Antoine-Laurent Lavoisier (1743-1794) has been called the founder of modern chemistry. (View a portrait of Mme. & M. Lavoisier by Jacque-Louis David at the Metropolitan Museum of Art, New York.) Among his important contributions were the application of the balance and the principle of conservation of mass to chemistry, the explanation of combustion and respiration in terms of combination with oxygen rather than loss of phlogiston (See chapter 5.), and a reform of chemical nomenclature. His Traité Élementaire de Chimie (1789), from which the present extract is taken in a contemporary translation, was a tremendously influential synthesis of his work.

Lavoisier was a public servant as well as a scientist. Under the French monarchy, he was a member of the tax-collecting agency, the Ferme Générale. His work for the government included advocating rational agricultural methods and improving the manufacture of gunpowder. His service to France continued during the Revolution. He was an alternate deputy of the reconvened Estates-General in 1789, and from 1790 served on a commission charged with making weights and measures uniform across France. A Parisian by birth, Lavoisier also died in Paris, guillotined with other former members of the Ferme Générale during the Reign of Terror in May 1794.

The preface to his Traité Élementaire de Chimie is a fitting selection to follow Boyle's The Sceptical Chymist because it includes the definition of element that was to dominate chemistry throughout the next century, and which is still familiar in our own day. In addition, Lavoisier's musings on the connection between science and the language which conveys its ideas remain thought-provoking, particularly in light of the writings of Bertrand Russell, Ludwig Wittgenstein, and Alfred Ayer in the first half of the 20[^th^]{.underline} century. Even his comments about the pedagogy of introductory chemistry take sides in a debate that remains current.

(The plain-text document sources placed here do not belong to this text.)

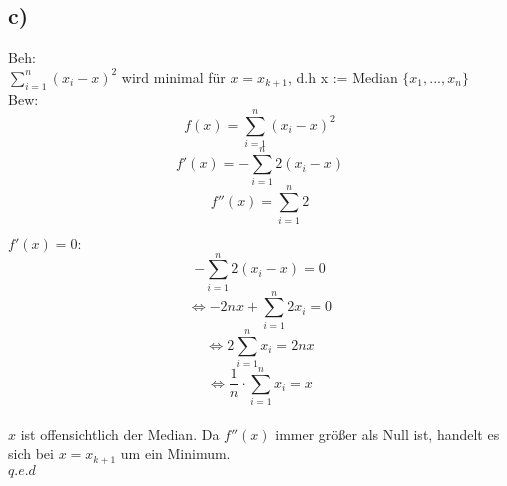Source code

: \documentclass[a4paper,11pt,twoside]{article}
\begin{document}
\subsection*{c)}

Beh:\\ $\sum_{i=1}^{n} (x_i-x)^2$ wird minimal für $x = x_{k+1}$, d.h x := Median $\{x_1, ..., x_n\}$\\

Bew: \\
\[f(x) = \sum_{i=1}^{n} (x_i -x)^2\]
\[f'(x) = -\sum_{i=1}^{n} 2(x_i -x)\]
\[f''(x) = \sum_{i=1}^{n} 2\]

\underline{$f'(x)=0:$}\\
\[-\sum_{i=1}^{n}2(x_i -x) = 0\]
\[\Leftrightarrow -2nx + \sum_{i=1}^{n}2x_i = 0\]
\[\Leftrightarrow 2\sum_{i=1}^{n}x_i = 2nx\]
\[\Leftrightarrow \frac{1}{n} \cdot \sum_{i=1}^{n}x_i = x\]\\

$x$ ist offensichtlich der Median. Da $f''(x)$ immer größer als Null ist, handelt es sich bei $x=x_{k+1}$ um ein Minimum.\\
$q.e.d$
\end{document}
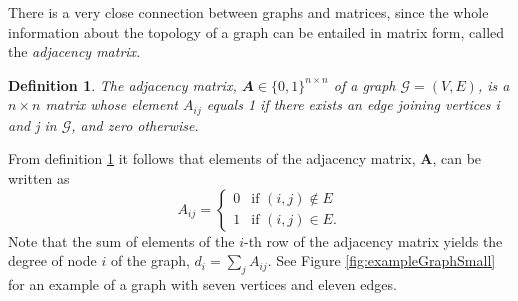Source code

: \documentclass[12pt]{article}
\numberwithin{equation}{section}
\newtheorem{definition}[theorem]{Definition}
\begin{document}
There is a very close connection between graphs and matrices, since the whole information about the topology of a graph can be entailed in matrix form, called the \textsl{adjacency matrix}.
\begin{definition}
	\label{def:adjacencyMatrix}
	The adjacency matrix, $\mathbfit{A} \in \{0,1\}^{n \times n}$ of a graph $\mathcal{G} = (V,E)$, is a $n\times n$ matrix whose element $A_{ij}$ equals 1 if there exists an edge joining vertices i and j in $\mathcal{G}$, and zero otherwise.
\end{definition}
From definition \ref{def:adjacencyMatrix} it follows that elements of the adjacency matrix, $\mathbf{A}$, can be written as
\begin{equation*}
	A_{ij} =
	\begin{cases}
		0 & \text{if } (i,j) \not\in E\\
		1 & \text{if } (i,j) \in E.
	\end{cases}
\end{equation*}
Note that the sum of elements of the $i$-th row of the adjacency matrix yields the degree of node $i$ of the graph, $d_{i} = \sum\limits_{j} A_{ij}$. See Figure \ref{fig:exampleGraphSmall} for an example of a graph with seven vertices and eleven edges.

\end{document}
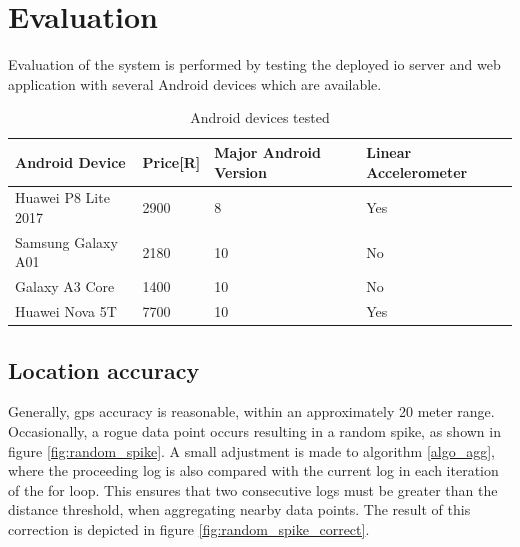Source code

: \section{Evaluation}
Evaluation of the system is performed by testing the deployed \ac{io} server and web application with several Android devices which are available.

\begin{table}[H]
\caption{Android devices tested}
\label{tab:android_devices_tested}
\begin{tabular}{llll}
\hline
Android Device      & Price[R]  & Major Android Version & Linear Accelerometer \\ \hline
Huawei P8 Lite 2017 & 2900     & 8                     & Yes                  \\
Samsung Galaxy A01  & 2180     & 10                    & No                   \\
Galaxy A3 Core      & 1400     & 10                    & No                   \\
Huawei Nova 5T      & 7700     & 10                    & Yes                  \\ \hline
\end{tabular}
\end{table}

\subsection{Location accuracy}
Generally, \ac{gps} accuracy is reasonable, within an approximately 20 meter range.
Occasionally, a rogue data point occurs resulting in a random spike, as shown in figure \ref{fig:random_spike}.
A small adjustment is made to algorithm \ref{algo_agg}, where the proceeding log is also compared with the current log in each iteration of the for loop.
This ensures that two consecutive logs must be greater than the distance threshold, when aggregating nearby data points.
The result of this correction is depicted in figure \ref{fig:random_spike_correct}.

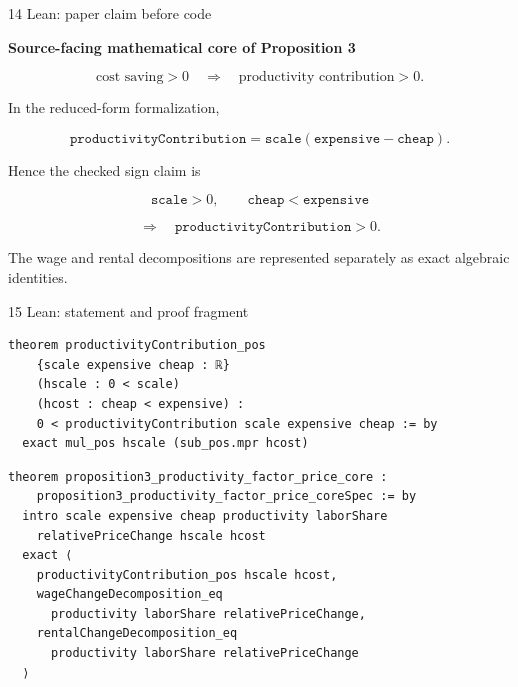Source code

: \documentclass[aspectratio=169,11pt]{beamer}
\begin{document}
\begin{frame}{14 \textperiodcentered{} Lean: paper claim before code}

  \textbf{Source-facing mathematical core of Proposition 3}

  \[
    \text{cost saving}>0
    \quad\Longrightarrow\quad
    \text{productivity contribution}>0.
  \]

  In the reduced-form formalization,

  \[
    \texttt{productivityContribution}
    =
    \texttt{scale}
    \left(
      \texttt{expensive}-\texttt{cheap}
    \right).
  \]

  Hence the checked sign claim is

  \[
    \texttt{scale}>0,
    \qquad
    \texttt{cheap}<\texttt{expensive}
  \]

  \[
    \Longrightarrow
    \quad
    \texttt{productivityContribution}>0.
  \]

  The wage and rental decompositions are represented separately
  as exact algebraic identities.

\end{frame}


\begin{frame}[fragile]{15 \textperiodcentered{} Lean: statement and proof fragment}

\begin{lstlisting}
theorem productivityContribution_pos
    {scale expensive cheap : ℝ}
    (hscale : 0 < scale)
    (hcost : cheap < expensive) :
    0 < productivityContribution scale expensive cheap := by
  exact mul_pos hscale (sub_pos.mpr hcost)
\end{lstlisting}

\vspace{0.3em}

\begin{lstlisting}
theorem proposition3_productivity_factor_price_core :
    proposition3_productivity_factor_price_coreSpec := by
  intro scale expensive cheap productivity laborShare
    relativePriceChange hscale hcost
  exact ⟨
    productivityContribution_pos hscale hcost,
    wageChangeDecomposition_eq
      productivity laborShare relativePriceChange,
    rentalChangeDecomposition_eq
      productivity laborShare relativePriceChange
  ⟩
\end{lstlisting}

\end{frame}
\end{document}
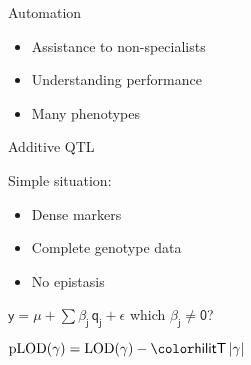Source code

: \documentclass[aspectratio=169,12pt,t]{beamer}
\newcommand{\lod}{\text{LOD}}
\newcommand{\plod}{\text{pLOD}}
\begin{document}
\begin{frame}{Automation}


\hfill \begin{minipage}{10in}
\begin{itemize}
\itemsep24pt

\item Assistance to non-specialists

\item Understanding performance

\item Many phenotypes

\end{itemize}
\end{minipage}


\end{frame}






\begin{frame}{Additive QTL}


\hfill \begin{minipage}{10in}

Simple situation:

\lolit
\begin{itemize}
\item Dense markers
\item Complete genotype data
\item No epistasis

\end{itemize}

\vspace{2cm}

\centerline{
$\mathsf{y  = \mu + \sum \beta_j \, q_j + \epsilon}$ \hspace{1cm}
       {\hilit which $\mathsf{\beta_j \ne 0}$?}
}

\vspace{2cm}

{\color{myyellow}
$\mathsf{ \plod(\gamma) = \lod(\gamma) -
    {\hilit T} \, |\gamma| }$
}


\end{minipage}

\end{frame}
\end{document}
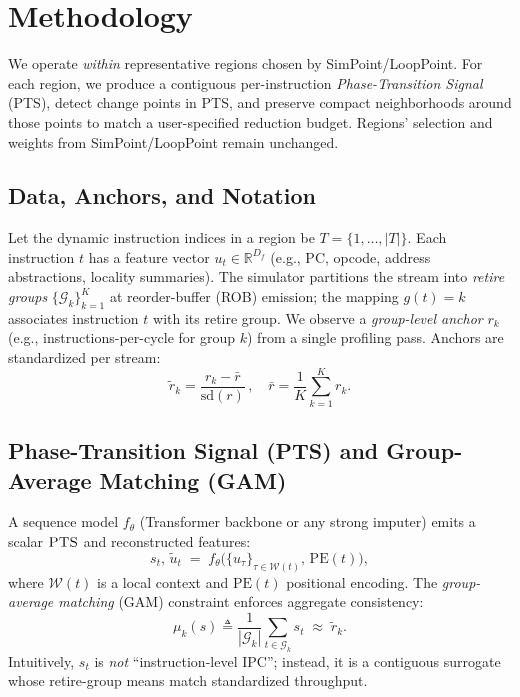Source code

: \documentclass[10pt,journal,compsoc]{IEEEtran}
\newcommand{\pts}{\textsc{PTS}}
\newcommand{\gam}{\textsc{GAM}}
\begin{document}
\section{Methodology}
\label{sec:methodology}
We operate \emph{within} representative regions chosen by SimPoint/LoopPoint. For each region, we produce a contiguous per-instruction \emph{Phase-Transition Signal} (\pts), detect change points in \pts, and preserve compact neighborhoods around those points to match a user-specified reduction budget. Regions’ selection and weights from SimPoint/LoopPoint remain unchanged.
\subsection{Data, Anchors, and Notation}
Let the dynamic instruction indices in a region be \(T=\{1,\ldots,|T|\}\). Each instruction \(t\) has a feature vector \(u_t\in\mathbb{R}^{D_f}\) (e.g., PC, opcode, address abstractions, locality summaries). The simulator partitions the stream into \emph{retire groups} \(\{\mathcal{G}_k\}_{k=1}^K\) at reorder-buffer (ROB) emission; the mapping \(g(t)=k\) associates instruction \(t\) with its retire group. We observe a \emph{group-level anchor} \(r_k\) (e.g., instructions-per-cycle for group \(k\)) from a single profiling pass. Anchors are standardized per stream:
\[
\tilde{r}_k=\frac{r_k-\bar{r}}{\mathrm{sd}(r)}\,,\quad \bar{r}=\frac{1}{K}\sum_{k=1}^K r_k.
\]
\subsection{Phase-Transition Signal (\pts) and Group-Average Matching (\gam)}
A sequence model \(f_\theta\) (Transformer backbone or any strong imputer) emits a scalar \(\pts\) and reconstructed features:
\[
s_t,\,\tilde{u}_t \;=\; f_\theta\!\big(\{u_\tau\}_{\tau\in\mathcal{W}(t)},\,\mathrm{PE}(t)\big),
\]
where \(\mathcal{W}(t)\) is a local context and \(\mathrm{PE}(t)\) positional encoding. The \emph{group-average matching} (\gam) constraint enforces aggregate consistency:
\begin{equation}
\mu_k(s)\triangleq\frac{1}{|\mathcal{G}_k|}\sum_{t\in\mathcal{G}_k}s_t\;\approx\;\tilde{r}_k.
\label{eq:group-avg}
\end{equation}
Intuitively, \(s_t\) is \emph{not} “instruction-level IPC”; instead, it is a contiguous surrogate whose retire-group means match standardized throughput.
\end{document}
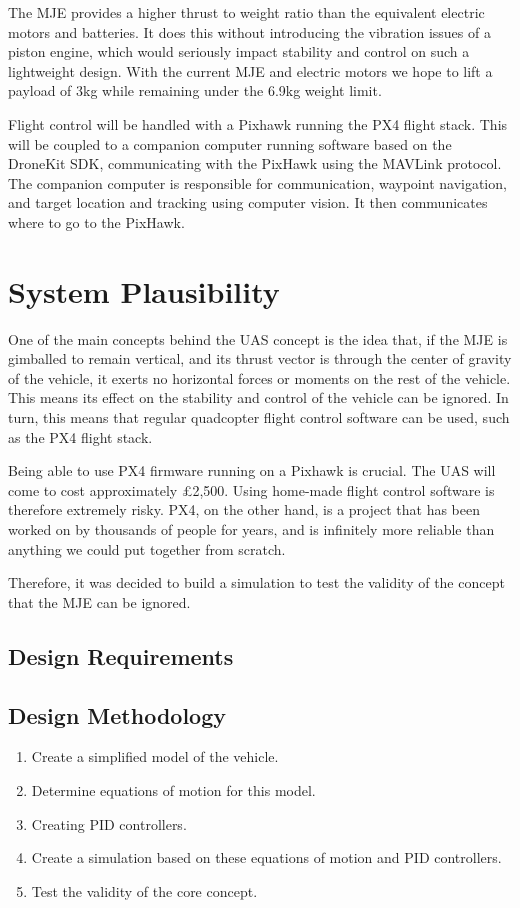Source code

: \documentclass[10pt]{article}
\begin{document}
The MJE provides a higher thrust to weight ratio than the equivalent electric motors and batteries. It does this without introducing the vibration issues of a piston engine, which would seriously impact stability and control on such a lightweight design. With the current MJE and electric motors we hope to lift a payload of 3kg while remaining under the 6.9kg weight limit.

Flight control will be handled with a Pixhawk running the PX4 flight stack. This will be coupled to a companion computer running software based on the DroneKit SDK, communicating with the PixHawk using the MAVLink protocol. The companion computer is responsible for communication, waypoint navigation, and target location and tracking using computer vision. It then communicates where to go to the PixHawk.

\section{System Plausibility}
One of the main concepts behind the UAS concept is the idea that, if the MJE is gimballed to remain vertical, and its thrust vector is through the center of gravity of the vehicle, it exerts no horizontal forces or moments on the rest of the vehicle. This means its effect on the stability and control of the vehicle can be ignored. In turn, this means that regular quadcopter flight control software can be used, such as the PX4 flight stack.

Being able to use PX4 firmware running on a Pixhawk is crucial. The UAS will come to cost approximately \pounds2,500. Using home-made flight control software is therefore extremely risky. PX4, on the other hand, is a project that has been worked on by thousands of people for years, and is infinitely more reliable than anything we could put together from scratch.

Therefore, it was decided to build a simulation to test the validity of the concept that the MJE can be ignored.

\subsection{Design Requirements}
\subsection{Design Methodology}
\begin{enumerate}
    \item Create a simplified model of the vehicle.
    \item Determine equations of motion for this model.
    \item Creating PID controllers.
    \item Create a simulation based on these equations of motion and PID controllers.
    \item Test the validity of the core concept.
\end{enumerate}
\end{document}
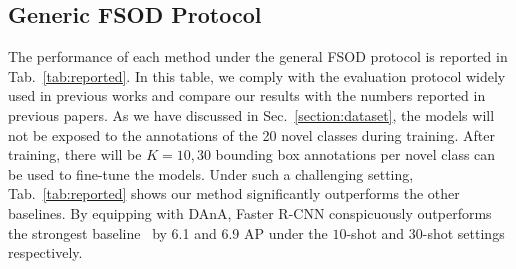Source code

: \documentclass[journal]{IEEEtran}
\begin{document}
\subsection{Generic FSOD Protocol}
The performance of each method under the general FSOD protocol is reported in Tab.~\ref{tab:reported}.
In this table, we comply with the evaluation protocol widely used in previous works and compare our results with the numbers reported in previous papers.  
As we have discussed in Sec.~\ref{section:dataset}, the models will not be exposed to the annotations of the 20 novel classes during training.
After training, there will be $K=10, 30$ bounding box annotations per novel class can be used to fine-tune the models.
Under such a challenging setting, Tab.~\ref{tab:reported} shows our method significantly outperforms the other baselines.
By equipping with DAnA, Faster R-CNN conspicuously outperforms the strongest baseline~\cite{xiao2020few} by 6.1 and 6.9 AP under the $10$-shot and $30$-shot settings respectively.


\begin{table}[t!]
    \centering
    \caption{
    The results of PASCAL2COCO evaluation. All the models are trained on PASCAL VOC 2007 and tested on COCO 2014. In this setting, the base domain denotes the 20 classes shared between PASCAL VOC and COCO, while the novel domain denotes the other 60 classes in the COCO dataset.
    }
    \label{tab:pascal2coco}
\end{table}
\end{document}
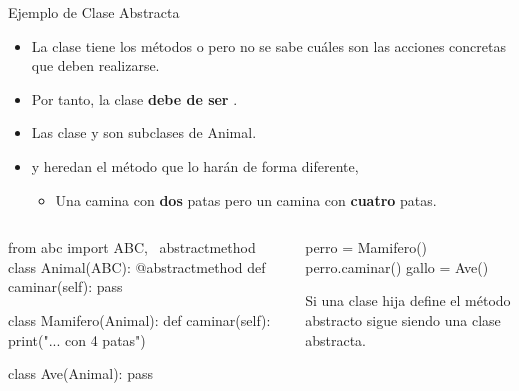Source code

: \documentclass[10pt, envcountsect , spanish]{beamer}
\begin{document}
\begin{frame}[fragile]{Ejemplo de Clase Abstracta} 

\unEjemplo
\begin{itemize}
\item La clase  tiene los métodos  o  pero no se sabe cuáles son las acciones concretas que deben realizarse.
\item Por tanto, la clase   \textbf{debe de ser} .
\item Las clase  y  son subclases de Animal.
\item {} y  heredan el método  que lo harán de forma diferente, 
\begin{itemize}
\item Una  camina con \textbf{dos} patas pero un  camina con \textbf{cuatro} patas.
\end{itemize}
\end{itemize}

\footnotesize
\begin{columns}
\begin{column}{.45\textwidth}
\begin{pyconsole}[][frame=single, fontsize=\scriptsize]
from abc import ABC, \
        abstractmethod
class Animal(ABC):
  @abstractmethod
  def caminar(self):
    pass
    
class Mamifero(Animal):
  def caminar(self):
    print("... con 4 patas")
    
class Ave(Animal):
  pass

 \end{pyconsole}
\end{column}
\begin{column}{.54\textwidth}  
\begin{pyconsole}[][frame=single, fontsize=\scriptsize] 
perro = Mamifero()
perro.caminar()
gallo = Ave()
\end{pyconsole}

\normalsize
Si una clase hija  define el método abstracto sigue siendo una clase abstracta.

\end{column}
\end{columns}

\end{frame}
\end{document}
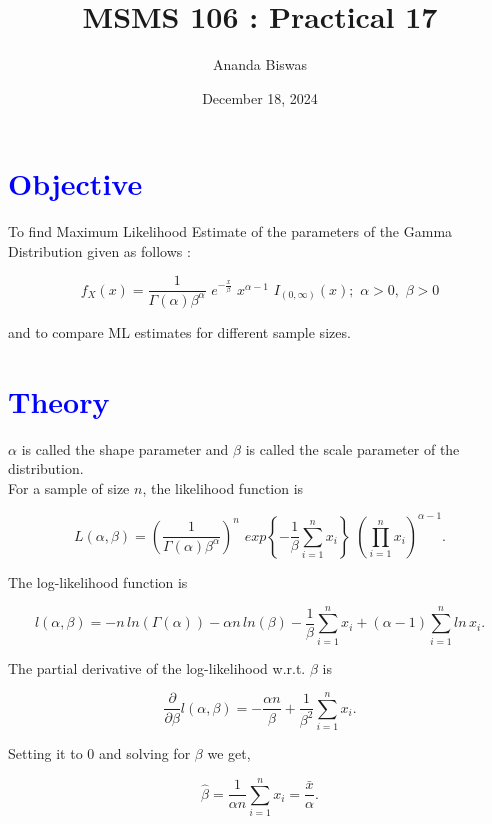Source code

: \documentclass[11pt, a4paper]{article}\usepackage[]{graphicx}\usepackage[]{xcolor}
\title{MSMS 106 : Practical 17}
\author{Ananda Biswas}
\date{December 18, 2024}
\begin{document}
\maketitle


\section*{\faArrowAltCircleRight[regular] \textcolor{blue}{Objective}}

\hspace{1cm} To find Maximum Likelihood Estimate of the parameters of the Gamma Distribution given as follows :

$$f_X (x) = \dfrac{1}{\Gamma(\alpha) \beta^\alpha} \,\, e^{-\frac{x}{\beta}} \,\, x^{\alpha - 1} \,\, I_{(0, \infty)}(x); \,\, \alpha > 0, \,\, \beta > 0 $$

and to compare ML estimates for different sample sizes. 



\section*{\faArrowAltCircleRight[regular] \textcolor{blue}{Theory}}

$\alpha$ is called the shape parameter and $\beta$ is called the scale parameter of the distribution. \\

For a sample of size $n$, the likelihood function is 

$$L(\alpha, \beta) = \left( \dfrac{1}{\Gamma(\alpha) \beta^\alpha} \right)^{n} \,\, exp \left\{-\dfrac{1}{\beta}\sum \limits_{i = 1}^{n} x_i \right\} \,\, \left( \prod \limits_{i = 1}^{n} x_i \right)^{\alpha - 1}. $$


The log-likelihood function is 

$$ l(\alpha, \beta) = -n \, ln(\Gamma(\alpha)) - \alpha n \, ln(\beta) - \dfrac{1}{\beta}\sum \limits_{i = 1}^{n} x_i + ({\alpha - 1}) \sum \limits_{i = 1}^{n} ln \, x_i .$$

The partial derivative of the log-likelihood w.r.t. $\beta$ is

$$ \dfrac{\partial}{\partial \beta} l(\alpha, \beta) = - \dfrac{\alpha n}{\beta} + \dfrac{1}{\beta^2}\sum \limits_{i = 1}^{n} x_i . $$

Setting it to $0$ and solving for $\beta$ we get,

\begin{equation}
\hat{\beta} =  \dfrac{1}{\alpha n}\sum \limits_{i = 1}^{n} x_i = \dfrac{\bar{x}}{\alpha}.
\end{equation}
\end{document}
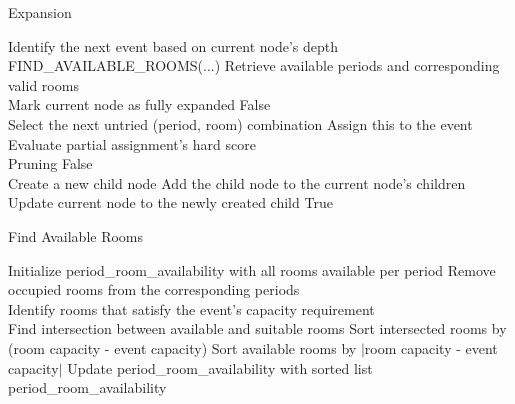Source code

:\begin{algorithm}
\caption{Expansion}\label{expansion}
\begin{algorithmic}[1]
	\State Identify the next event based on current node’s depth
	\State FIND\_AVAILABLE\_ROOMS(...) \Comment Retrieve available periods and corresponding valid rooms 
\\
		\State Mark current node as fully expanded
		\State \Return False
	\EndIf
\\
	\State Select the next untried (period, room) combination
	\State Assign this to the event
\\
    \State Evaluate partial assignment's hard score
\\
		\State Pruning
		\State \Return False
	\EndIf
\\
	\State Create a new child node
	\State Add the child node to the current node’s children
	\State Update current node to the newly created child
	\State \Return True    
\EndFunction
\end{algorithmic}
\end{algorithm}

\begin{algorithm}
\caption{Find Available Rooms}\label{find_available_rooms}
\begin{algorithmic}[1]
    \State Initialize period\_room\_availability with all rooms available per period
        \State Remove occupied rooms from the corresponding periods
    \EndFor
\\
    \State Identify rooms that satisfy the event's capacity requirement
\\
            \State Find intersection between available and suitable rooms
                \State Sort intersected rooms by (room capacity - event capacity)
            \Else
                \State Sort available rooms by $|$room capacity - event capacity$|$
            \EndIf
            \State Update period\_room\_availability with sorted list
        \EndIf
    \EndFor
\\
    \State \Return period\_room\_availability
\EndFunction
\end{algorithmic}
\end{algorithm}

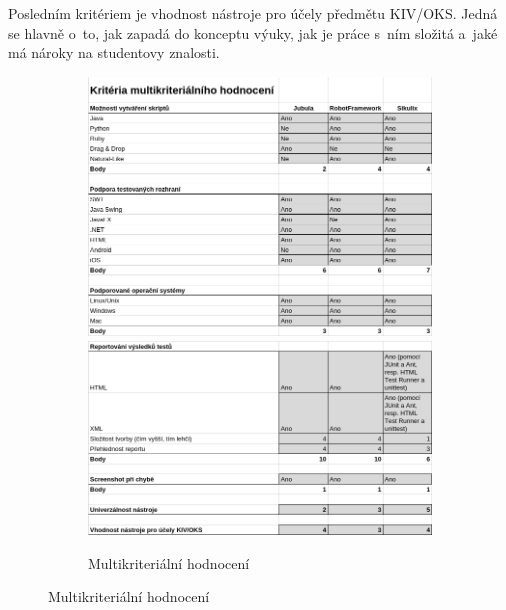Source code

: \documentclass{bakalarka}
\begin{document}
Posledním kritériem je vhodnost nástroje pro účely předmětu KIV/OKS. Jedná se hlavně o~to, jak zapadá do konceptu výuky, jak je práce s~ním složitá a~jaké má nároky na studentovy znalosti.
\begin{figure}[ht]
	\begin{subfigure}{\textwidth}
		\centering
		\caption{Multikriteriální hodnocení}
		\label{MKHodn}
		\includegraphics[width=14cm]{img/Kriteria/Kriteria1.png}
		\includegraphics[width=14cm]{img/Kriteria/Kriteria2.png}
	\end{subfigure}
\end{figure}
\end{document}
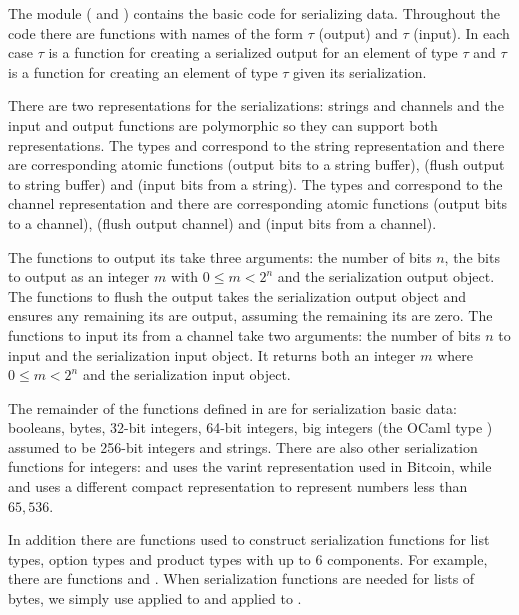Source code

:The module  ( and ) contains the basic code for serializing data.
Throughout the code there are functions with names of the form {}$\tau$ (output)
and {}$\tau$ (input).
In each case {}$\tau$ is a function for creating a serialized output for an
element of type $\tau$
and {}$\tau$ is a function for creating an element of type $\tau$ given its serialization.

There are two representations for the serializations: strings and channels
and the input and output functions are polymorphic so they can support both representations.
The types  and  correspond to the string representation
and there are corresponding atomic
functions  (output bits to a string buffer),  (flush output to string buffer) and  (input bits from a string).
The types  and  correspond to the channel representation
and there are corresponding atomic
functions  (output bits to a channel),  (flush output channel) and  (input bits from a channel).

The functions to output its take three arguments: the number of bits $n$, the bits to output as an integer $m$ with $0\leq m < 2^n$ and the serialization output object.
The functions to flush the output takes the serialization output object
and ensures any remaining its are output, assuming the remaining its are zero.
The functions to input its from a channel take two arguments: the number of bits $n$ to input and the serialization input object. It returns both an integer $m$ where $0\leq m < 2^n$ and the serialization input object.

The remainder of the functions defined in  are for
serialization basic data: booleans, bytes, 32-bit integers, 64-bit integers, big integers (the OCaml type ) assumed to be 256-bit integers and strings.
There are also other serialization functions for integers:  and  uses the varint representation used in Bitcoin, while  and  uses a different compact representation to represent numbers less than $65,536$.

In addition there are functions used to construct serialization functions
for list types, option types and product types with up to $6$ components.
For example, there are functions  and .
When serialization functions are needed for lists of bytes, we simply
use  applied to 
and  applied to .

Antoine Lavoisier, Preface to Elements of Chemistry

translation by Robert Kerr (Edinburgh, 1790), pp. xiii-xxxvii

When I began the following Work, my only object was to extend and explain more fully the Memoir which I read at the public meeting of the Academy of Science in the month of April 1787, on the necessity of reforming and completing the Nomenclature of Chemistry[1]. While engaged in this employment, I perceived, better than I had ever done before, the justice of the following maxims of the Abbé de Condillac[2], in his System of Logic, and some other of his works.

"We think only through the medium of words. --Languages are true analytical methods. --Algebra, which is adapted to its purpose in every species of expression, in the most simple, most exact, and best manner possible, is at the same time a language and an analytical method. --The art of reasoning is nothing more than a language well arranged."

Thus, while I thought myself employed only in forming a Nomenclature, and while I proposed to myself nothing more than to improve the chemical language, my work transformed itself by degrees, without my being able to prevent it, into a treatise upon the Elements of Chemistry.

The impossibility of separating the nomenclature of a science from the science itself, is owing to this, that every branch of physical science must consist of three things; the series of facts which are the objects of the science, the ideas which represent these facts, and the words by which these ideas are expressed. Like three impressions of the same seal, the word ought to produce the idea, and the idea to be a picture of the fact. And, as ideas are preserved and communicated by means of words, it necessarily follows that we cannot improve the language of any science without at the same time improving the science itself; neither can we, on the other hand, improve a science, without improving the language or nomenclature which belongs to it. However certain the facts of any science may be, and, however just the ideas we may have formed of these facts, we can only communicate false impressions to others, while we want words by which these may be properly expressed.[3]

To those who will consider it with attention, the first part of this treatise will afford frequent proofs of the truth of the above observations. But as, in the conduct of my work, I have been obliged to observe an order of arrangement essentially differing from what has been adopted in any other chemical work yet published, it is proper that I should explain the motives which have led me to do so.

It is a maxim universally admitted in geometry, and indeed in every branch of knowledge, that, in the progress of investigation, we should proceed from known facts to what is unknown. In early infancy, our ideas spring from our wants; the sensation of want excites the idea of the object by which it is to be gratified. In this manner, from a series of sensations, observations, and analyses, a successive train of ideas arises, so linked together, that an attentive observer may trace back to a certain point the order and connection of the whole sum of human knowledge.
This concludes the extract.